The major issue some representatives had with the bill is language regarding unions because they aren’t held to the same reporting standards as the non-profit corporations. Geren told representatives he would try to better tailor the language once it passed, but if any amendments were added to clarify it now then the bill would die once back in the Senate. Rep. Richard Peña Raymond (D-Laredo) pressed Rep. Phil King, who introduced an amendment on unions, to confess that he was trying to kill the bill.

“Just say it,” Raymond said. “This is about transparency. Let’s be transparent. Just say ‘I Phil King am trying to kill this bill instead of letting the people of Texas know which rich folk, which big money is going in to big government, going in to buy big government. That’s what this bill is about. People want to know. People want to know who’s pouring in millions of dollars and trying to buy politicians.”

Geren and his supporters convinced enough of the House to put aside all of the proposed amendments and initially approve the bill on a vote of 99-46. The House will take a final vote on the bill today. If it passes unchanged, the bill goes to Perry’s desk.

Texas State Capitol in Austin, Tex.
Patrick Michels

The Lead:

Wrongful convictions have become all too common in Texas, and every legislative session features another horrific tale of an innocent person spending decades in prison and reform bills aimed at preventing similar injustices in the future—from Tim Cole to Anthony Graves and now Michael Morton.

The House is scheduled to debate Senate Bill 1611—the Michael Morton act—on the floor today. The bill would strengthen requirements that prosecutors turn over all key evidence to defense lawyers. Morton spent 25 years behind bars after being falsely convicted of his wife’s 1986 murder. (You can read about Morton’s case in this seminal Texas Monthly story, which earlier this month won a National Magazine Award for feature writing.) There is strong evidence that prosecutors in the case withheld evidence from the defense that could have proved Morton’s innocence.

As Brandi Grissom notes in the Texas Tribune, the bill will be debated on the 50th anniversary of the U.S. Supreme Court’s ruling in Brady v. Maryland, which established that defense lawyers were entitled to exculpatory evidence.

The House will also hear Senate Bill 825, which would give exonorees more time to file a grievance to hold prosecutors accountable for misconduct. Morton helped push both bills forward by personally testifying in support of them earlier in the session. 

Weekend Headlines:

1. The push to find a sustainable funding stream for TxDOT appears dead this session, the Statesman reports (subscription now required).

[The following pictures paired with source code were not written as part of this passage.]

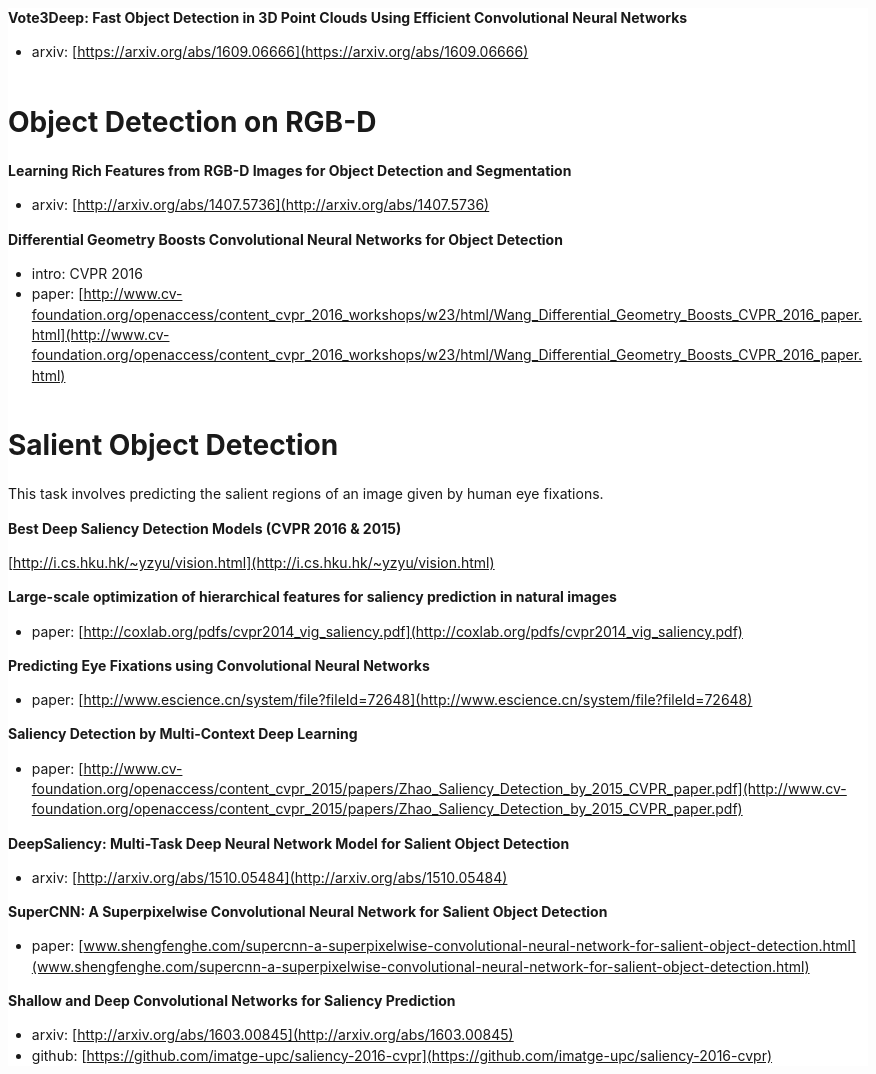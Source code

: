 **Vote3Deep: Fast Object Detection in 3D Point Clouds Using Efficient Convolutional Neural Networks**

*   arxiv: [https://arxiv.org/abs/1609.06666](https://arxiv.org/abs/1609.06666)

# Object Detection on RGB-D

**Learning Rich Features from RGB-D Images for Object Detection and Segmentation**

*   arxiv: [http://arxiv.org/abs/1407.5736](http://arxiv.org/abs/1407.5736)

**Differential Geometry Boosts Convolutional Neural Networks for Object Detection**

*   intro: CVPR 2016
*   paper: [http://www.cv-foundation.org/openaccess/content_cvpr_2016_workshops/w23/html/Wang_Differential_Geometry_Boosts_CVPR_2016_paper.html](http://www.cv-foundation.org/openaccess/content_cvpr_2016_workshops/w23/html/Wang_Differential_Geometry_Boosts_CVPR_2016_paper.html)

# Salient Object Detection

This task involves predicting the salient regions of an image given by human eye fixations.

**Best Deep Saliency Detection Models (CVPR 2016 & 2015)**

[http://i.cs.hku.hk/~yzyu/vision.html](http://i.cs.hku.hk/~yzyu/vision.html)

**Large-scale optimization of hierarchical features for saliency prediction in natural images**

*   paper: [http://coxlab.org/pdfs/cvpr2014_vig_saliency.pdf](http://coxlab.org/pdfs/cvpr2014_vig_saliency.pdf)

**Predicting Eye Fixations using Convolutional Neural Networks**

*   paper: [http://www.escience.cn/system/file?fileId=72648](http://www.escience.cn/system/file?fileId=72648)

**Saliency Detection by Multi-Context Deep Learning**

*   paper: [http://www.cv-foundation.org/openaccess/content_cvpr_2015/papers/Zhao_Saliency_Detection_by_2015_CVPR_paper.pdf](http://www.cv-foundation.org/openaccess/content_cvpr_2015/papers/Zhao_Saliency_Detection_by_2015_CVPR_paper.pdf)

**DeepSaliency: Multi-Task Deep Neural Network Model for Salient Object Detection**

*   arxiv: [http://arxiv.org/abs/1510.05484](http://arxiv.org/abs/1510.05484)

**SuperCNN: A Superpixelwise Convolutional Neural Network for Salient Object Detection**

*   paper: [www.shengfenghe.com/supercnn-a-superpixelwise-convolutional-neural-network-for-salient-object-detection.html](www.shengfenghe.com/supercnn-a-superpixelwise-convolutional-neural-network-for-salient-object-detection.html)

**Shallow and Deep Convolutional Networks for Saliency Prediction**

*   arxiv: [http://arxiv.org/abs/1603.00845](http://arxiv.org/abs/1603.00845)
*   github: [https://github.com/imatge-upc/saliency-2016-cvpr](https://github.com/imatge-upc/saliency-2016-cvpr)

2. With just two weeks left in the session, the pressure is showing, as advocacy groups push to get their bills passed. The Tribune profiles Raise Your Hand Texas and the influence it has had on education reform.

3. Ted Cruz received high praise for his intellect from his alma mater over the weekend. But is he ready to run in 2016?

Line of the Day:

“I have a text message right here that says they were for it as it came out of committee.” —Rep. Dan Huberty during House debate on virtual school bill, as quoted in the Trib’s profile of Raise Your Hand Texas.

What We’re Watching Today:

1. The House will hear Senate Bill 15 by Sen. Kel Seliger that would restrict the powers of the boards of regents at Texas’ public universities. The dispute between the the UT Regents and the Lege will once again be a focus of attention.

2. A Senate bill that would ban the use of tanning facilities by minors is also up on the House floor.